A couple of months ago, I wrote a blog about how I strategically scheduled a colonoscopy to help me fit into the suit for my son's wedding.
For about 6 months leading up to the wedding, I told myself that I would hop on the scale every day to make myself mindful of the need to lose weight.
All it did was make me angry. So I scheduled the colonoscopy.
Frustration didn't even come close to what I was feeling. I listened to the gurus out there--I needed to measure and track progress toward my goal. Hence the scale each day.
But I did so without altering any of my behaviors.
The scale proved unfruitful, but when I looked a bit closer, I found the problem. It was somewhere between 8:00 and 10:00 PM every night.
I literally could not stop myself.
Breakfast was no problem. My lunches were meager. Christy had even been cooking healthy, nutritious suppers.
But then, the witching hour haunted me.
Apparently, doing the dishes burns calories rapidly because on most evenings, as soon as I dried that last casserole dish and put it back in the cabinet, I was ravenous.
Actually, what is in the refrigerator above is not an accurate representation of what I was after. That's way too healthy.
No, I was seeking the more seedy side of nutrition. The empty calorie, guilty pleasure, ice cream version.
My willpower was nil. In my weakness, I was depending on Christy to rein me in. (Her colonoscopy was a week after mine.)
Now that I am on the other side of the wedding, I have "miraculously" started to lose weight.
Before you think that perhaps I was stress eating, remember, we were the groom's parents, so we had the easy part.
And even though we have gone from empty nesters to two kids being home because of COVID-19 and they are eating all our food, it's not that either.
I simply quit eating after supper.
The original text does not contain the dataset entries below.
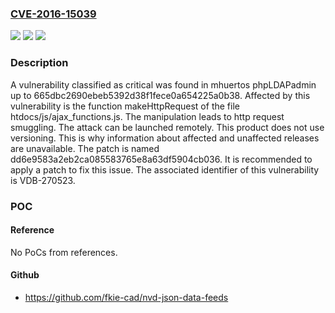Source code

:### [CVE-2016-15039](https://cve.mitre.org/cgi-bin/cvename.cgi?name=CVE-2016-15039)
![](https://img.shields.io/static/v1?label=Product&message=phpLDAPadmin&color=blue)
![](https://img.shields.io/static/v1?label=Version&message=%3D%20665dbc2690ebeb5392d38f1fece0a654225a0b38%20&color=brighgreen)
![](https://img.shields.io/static/v1?label=Vulnerability&message=CWE-444%20HTTP%20Request%20Smuggling&color=brighgreen)

### Description

A vulnerability classified as critical was found in mhuertos phpLDAPadmin up to 665dbc2690ebeb5392d38f1fece0a654225a0b38. Affected by this vulnerability is the function makeHttpRequest of the file htdocs/js/ajax_functions.js. The manipulation leads to http request smuggling. The attack can be launched remotely. This product does not use versioning. This is why information about affected and unaffected releases are unavailable. The patch is named dd6e9583a2eb2ca085583765e8a63df5904cb036. It is recommended to apply a patch to fix this issue. The associated identifier of this vulnerability is VDB-270523.

### POC

#### Reference
No PoCs from references.

#### Github
- https://github.com/fkie-cad/nvd-json-data-feeds

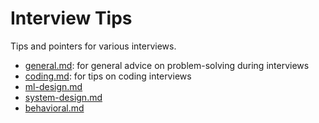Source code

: # Interview Tips

Tips and pointers for various interviews.

- [general.md](./general.md): for general advice on problem-solving during interviews
- [coding.md](./coding.md): for tips on coding interviews
- [ml-design.md](./ml-design.md)
- [system-design.md](./system-design.md)
- [behavioral.md](./behavioral.md)
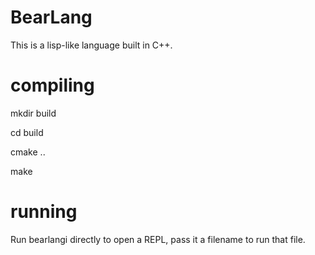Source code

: # BearLang

This is a lisp-like language built in C++.

# compiling

mkdir build

cd build

cmake ..

make

# running

Run bearlangi directly to open a REPL, pass it a filename to run that file.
I begin measuring what matters. I honed in on the behaviors that were leading to my mistakes.
So how does this apply to you as a leader?
Leaders always want to measure what matters when it comes to the results of their business. You set a strategy, objectives, goals, and timelines to get it all done.
Here at Flowers Consulting Group, we have just completed the P.L.A.T.--the Personal Leadership Assessment Tool.
The P.L.A.T. measures the four areas where leaders MUST be effective to maximize their success:
(1) Establishing a PURPOSE for your business.
(2) Developing a PROCESS to get the results you want.
(3) Defining a method to measure PROGRESS.
(4) Growing your PEOPLE to deliver these results.